How to update firmware with full disk encryption system?

Hi there.

I recently bought myself a 2nd hand Lenovo & have Manjaro with full-disk encryption. I’m reading up on using “fwupd” but I cannot work out how to do it with an encrypted system. If anyone has done this before or has any guidance, I’d really appreciate it.

Thanks a lot.

R

Maybe this will help: Full Disk Encryption Detected · fwupd/fwupd Wiki · GitHub

Having FDE enabled might be a gamble. You can also bypass your encrypted OS and use a live ISO: Updating Firmware With A Linux Live CD: A Quick And Easy Solution – Systran Box

Thanks @philm - I will look into both of these links. The 2nd option looks like it might be a bit easier. Much appreciated, R

I fail to see the benefit of the second option. It’s just updating the firmware from Linux, so why not just use your installed manjaro? The issue is a secure boot OS that is tied to bios, and only way to make that work is to do the install from inside the secure boot OS, and if you have two such installed, one of them will need manual intervention.

Do you have any error message?

Having FDE enabled may hinder even to update your firmware. Some vendors offer USB sticks and update functions within your UEFI, others rely on tools like fwupd, but that might need some sort of access to your disk to get the firmware into RAM before flashing. Finding out how that all works may take longer than having a LiveCD around for just doing what you want to do: updating your firmware.

Am i misunderstanding something?

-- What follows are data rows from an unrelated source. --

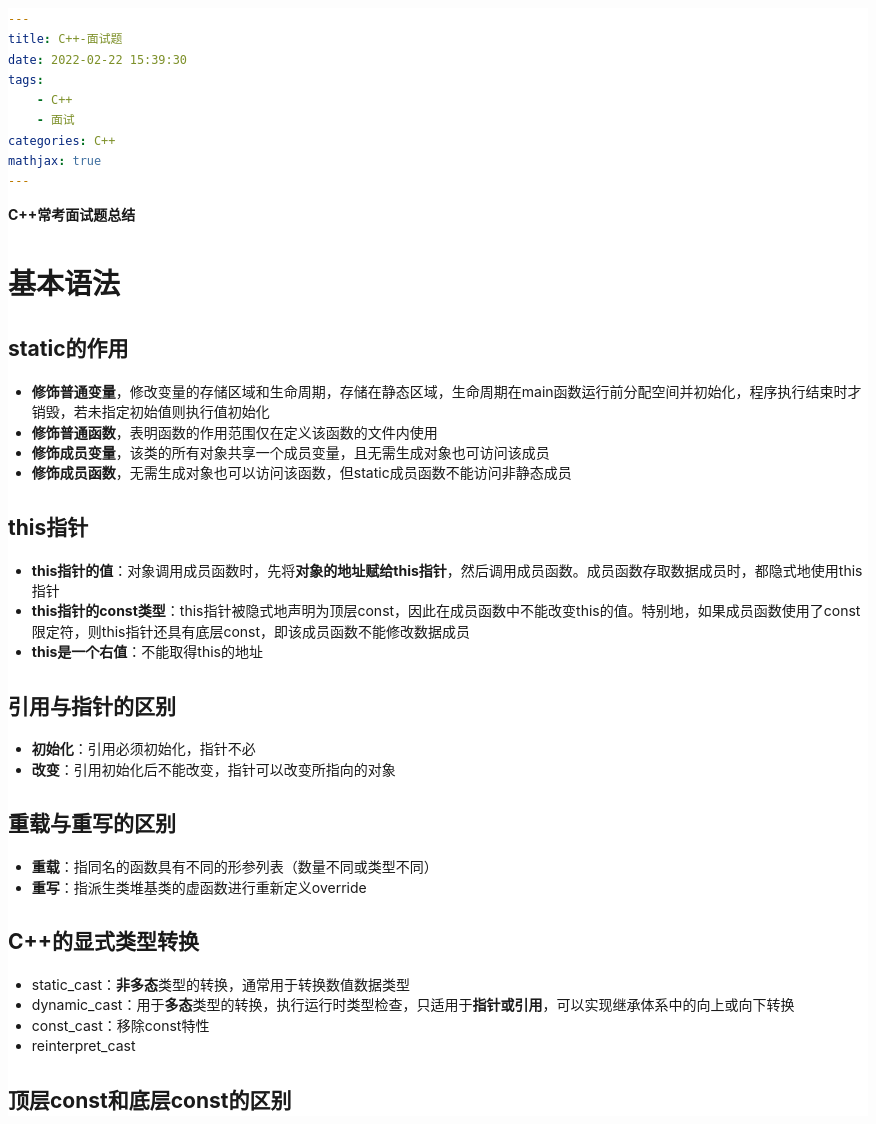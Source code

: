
 ```yaml
---
title: C++-面试题
date: 2022-02-22 15:39:30
tags:
    - C++
    - 面试
categories: C++
mathjax: true
---
```


**C++常考面试题总结**



# 基本语法

## static的作用

- **修饰普通变量**，修改变量的存储区域和生命周期，存储在静态区域，生命周期在main函数运行前分配空间并初始化，程序执行结束时才销毁，若未指定初始值则执行值初始化
- **修饰普通函数**，表明函数的作用范围仅在定义该函数的文件内使用
- **修饰成员变量**，该类的所有对象共享一个成员变量，且无需生成对象也可访问该成员
- **修饰成员函数**，无需生成对象也可以访问该函数，但static成员函数不能访问非静态成员

## this指针

- **this指针的值**：对象调用成员函数时，先将**对象的地址赋给this指针**，然后调用成员函数。成员函数存取数据成员时，都隐式地使用this指针
- **this指针的const类型**：this指针被隐式地声明为顶层const，因此在成员函数中不能改变this的值。特别地，如果成员函数使用了const限定符，则this指针还具有底层const，即该成员函数不能修改数据成员
- **this是一个右值**：不能取得this的地址

## 引用与指针的区别

- **初始化**：引用必须初始化，指针不必
- **改变**：引用初始化后不能改变，指针可以改变所指向的对象

## 重载与重写的区别

- **重载**：指同名的函数具有不同的形参列表（数量不同或类型不同）
- **重写**：指派生类堆基类的虚函数进行重新定义override

## C++的显式类型转换

- static_cast：**非多态**类型的转换，通常用于转换数值数据类型
- dynamic_cast：用于**多态**类型的转换，执行运行时类型检查，只适用于**指针或引用**，可以实现继承体系中的向上或向下转换
- const_cast：移除const特性
- reinterpret_cast

## 顶层const和底层const的区别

If you run fwupd from your installed system, it has access to everything, much more so than some install environment started from USB.

It depends what it will update. If it wants to update the firmware of your SSD, it can’t be currently mounted.

sure, but that has nothing to do with FDE

The possible issue here is if OP has windows and manjaro with FDE and windows fails after upgrade via manjaro. Only way to prevent this is to upgrade via windows, or provide encryption key to windows after upgrading via manjaro.

If he does not have FDE windows, then running fwupd should take care of the problem directly. No matter if manjaro install is FDE or not.

Thanks @philm for the suggestions. I booted via Live USB & ran fwupdmgr get-devices, refresh & update. It then asked me to reboot & it updated the BIOS. When back in the system, I checked for needed firmware updates & it all looks up-to-date. I’m not sure how it worked but it seems fine to me. Thanks all…

This topic was automatically closed 2 days after the last reply. New replies are no longer allowed.